Cevap: Sanırım biz toplum olarak bazı şeyleri kendimize yakıştıramıyoruz. Gülmek gibi hoş bir davranışın tezahüründe bile şaşırıyoruz, korkuyoruz. Bence tamamen, yaşamayı çok arzuladığımız ama şımarma olarak nitelediğimiz bir duyguya gem vurma, en azından aslında ben böyle şımarık birisi değil deme iç güdüsünden kaynaklanıyor sanırım. Ama bunun bilimsel gerçekliğini daha çok merak ediyorum.

Cevap: Bana göre geleneklerle ilgili. Bana ailede böyle öğretildi.

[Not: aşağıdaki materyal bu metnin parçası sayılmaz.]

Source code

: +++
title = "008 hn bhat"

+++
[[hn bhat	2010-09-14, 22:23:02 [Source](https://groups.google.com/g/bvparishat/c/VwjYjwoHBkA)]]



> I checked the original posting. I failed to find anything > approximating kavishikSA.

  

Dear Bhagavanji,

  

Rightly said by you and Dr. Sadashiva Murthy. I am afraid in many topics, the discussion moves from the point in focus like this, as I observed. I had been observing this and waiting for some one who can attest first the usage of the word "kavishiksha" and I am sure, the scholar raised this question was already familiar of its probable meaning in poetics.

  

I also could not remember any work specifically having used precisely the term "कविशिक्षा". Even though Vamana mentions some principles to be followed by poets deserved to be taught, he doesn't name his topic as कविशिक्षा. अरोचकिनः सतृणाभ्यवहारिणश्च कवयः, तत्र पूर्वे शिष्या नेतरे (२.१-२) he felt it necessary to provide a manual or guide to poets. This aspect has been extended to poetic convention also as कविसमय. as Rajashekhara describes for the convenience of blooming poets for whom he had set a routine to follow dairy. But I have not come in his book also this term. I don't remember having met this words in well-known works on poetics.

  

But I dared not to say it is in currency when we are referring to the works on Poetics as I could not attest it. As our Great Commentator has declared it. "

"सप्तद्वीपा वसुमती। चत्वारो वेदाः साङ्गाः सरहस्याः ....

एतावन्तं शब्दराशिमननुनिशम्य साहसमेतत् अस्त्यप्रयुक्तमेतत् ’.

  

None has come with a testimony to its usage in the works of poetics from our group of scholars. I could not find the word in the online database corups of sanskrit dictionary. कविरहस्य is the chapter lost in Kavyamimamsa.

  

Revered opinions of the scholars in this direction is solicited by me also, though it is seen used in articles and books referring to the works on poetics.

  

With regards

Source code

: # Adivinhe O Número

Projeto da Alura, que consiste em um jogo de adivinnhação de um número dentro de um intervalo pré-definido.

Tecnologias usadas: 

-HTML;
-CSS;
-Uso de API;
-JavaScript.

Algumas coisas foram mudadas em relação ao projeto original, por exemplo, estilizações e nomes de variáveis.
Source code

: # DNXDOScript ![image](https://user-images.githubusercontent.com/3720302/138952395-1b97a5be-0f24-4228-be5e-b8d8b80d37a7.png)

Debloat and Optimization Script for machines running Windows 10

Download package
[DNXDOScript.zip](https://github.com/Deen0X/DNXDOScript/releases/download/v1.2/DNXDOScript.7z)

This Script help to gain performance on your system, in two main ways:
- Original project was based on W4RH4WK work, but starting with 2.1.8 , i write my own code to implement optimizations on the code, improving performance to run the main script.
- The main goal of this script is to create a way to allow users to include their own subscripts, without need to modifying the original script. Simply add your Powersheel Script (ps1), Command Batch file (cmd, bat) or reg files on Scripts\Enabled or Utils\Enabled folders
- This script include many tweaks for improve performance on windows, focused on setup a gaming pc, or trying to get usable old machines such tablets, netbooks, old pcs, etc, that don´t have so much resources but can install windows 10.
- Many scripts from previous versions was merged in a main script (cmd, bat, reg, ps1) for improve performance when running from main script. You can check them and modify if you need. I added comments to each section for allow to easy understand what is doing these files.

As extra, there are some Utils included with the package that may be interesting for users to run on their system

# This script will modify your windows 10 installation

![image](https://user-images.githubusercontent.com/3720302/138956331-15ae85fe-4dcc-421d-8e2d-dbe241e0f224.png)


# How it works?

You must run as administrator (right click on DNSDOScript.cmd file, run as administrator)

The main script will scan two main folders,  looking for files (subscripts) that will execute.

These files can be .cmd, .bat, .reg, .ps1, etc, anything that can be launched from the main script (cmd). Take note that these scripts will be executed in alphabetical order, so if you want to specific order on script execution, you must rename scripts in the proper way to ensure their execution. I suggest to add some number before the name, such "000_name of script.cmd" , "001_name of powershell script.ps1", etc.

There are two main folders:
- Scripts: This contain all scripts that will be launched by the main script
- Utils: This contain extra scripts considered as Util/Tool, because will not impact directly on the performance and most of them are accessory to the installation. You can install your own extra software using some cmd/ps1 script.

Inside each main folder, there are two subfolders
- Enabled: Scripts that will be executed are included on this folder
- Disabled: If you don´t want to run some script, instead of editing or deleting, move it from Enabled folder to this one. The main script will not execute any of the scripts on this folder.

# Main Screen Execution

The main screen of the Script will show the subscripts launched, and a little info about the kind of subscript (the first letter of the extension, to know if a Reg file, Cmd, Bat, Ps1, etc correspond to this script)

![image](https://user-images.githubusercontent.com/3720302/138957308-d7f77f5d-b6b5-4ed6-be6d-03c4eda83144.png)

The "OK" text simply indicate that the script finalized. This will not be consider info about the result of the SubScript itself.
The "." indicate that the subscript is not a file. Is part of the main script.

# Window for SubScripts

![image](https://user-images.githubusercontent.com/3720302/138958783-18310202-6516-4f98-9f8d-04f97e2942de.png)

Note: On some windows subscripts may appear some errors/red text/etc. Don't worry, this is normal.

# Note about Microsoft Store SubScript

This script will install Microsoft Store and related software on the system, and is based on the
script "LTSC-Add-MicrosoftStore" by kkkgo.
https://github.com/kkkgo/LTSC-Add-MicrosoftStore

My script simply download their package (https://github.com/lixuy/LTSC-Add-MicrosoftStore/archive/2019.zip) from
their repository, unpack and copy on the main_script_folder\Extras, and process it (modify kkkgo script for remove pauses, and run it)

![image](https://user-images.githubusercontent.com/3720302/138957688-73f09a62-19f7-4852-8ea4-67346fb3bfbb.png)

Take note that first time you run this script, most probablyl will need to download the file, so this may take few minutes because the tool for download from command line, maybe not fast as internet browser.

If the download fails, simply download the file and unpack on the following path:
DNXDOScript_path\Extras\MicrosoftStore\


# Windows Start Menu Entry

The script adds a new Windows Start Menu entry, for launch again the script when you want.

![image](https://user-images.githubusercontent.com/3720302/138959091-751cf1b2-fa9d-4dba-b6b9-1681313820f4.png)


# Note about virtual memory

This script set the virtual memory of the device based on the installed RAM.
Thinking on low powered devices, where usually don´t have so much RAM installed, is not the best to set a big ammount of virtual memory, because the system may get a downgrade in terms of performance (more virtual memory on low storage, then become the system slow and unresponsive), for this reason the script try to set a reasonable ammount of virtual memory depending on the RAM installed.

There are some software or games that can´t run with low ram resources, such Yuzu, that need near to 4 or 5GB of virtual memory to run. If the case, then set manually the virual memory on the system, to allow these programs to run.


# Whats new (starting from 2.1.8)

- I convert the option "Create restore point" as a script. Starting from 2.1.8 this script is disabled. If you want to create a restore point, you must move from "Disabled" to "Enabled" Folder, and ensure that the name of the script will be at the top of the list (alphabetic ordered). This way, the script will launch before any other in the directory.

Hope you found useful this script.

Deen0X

Cevap: ağlamak rahatlama belirtisidir

Cevap: Bence biz neşeli bir toplum olduğumuz halde aile ve çevredeki yanlış eğitim yüzünden kendimizi bır turlu bulamıyoruz, kendi hayatımızda yolculuk yapamıyoruz yanı arabayı biz kullanmıyoruz hep yolcu gibi kalıyoruz yolun güzergahı bizi ilgilendiriyor ama biz sadece seyretmekle kalıyoruz , kaza olunca da ağlayarak rahatlıyoruz. gülmek halbuki insanı sosyal hayata olumlu bir şekilde hazırlar gülmek daha çok büyüklerimiz tarafından şımarıklık gibi algılanıyor, insanlar adeta güldükten sonra sizin de söylediğiniz gibi rahatlayacakları yerde rahatsız oluyorlar. Klasik bir cevap vermek istemem ama cevap galiba az okumayı bırakın, hiç okumamak.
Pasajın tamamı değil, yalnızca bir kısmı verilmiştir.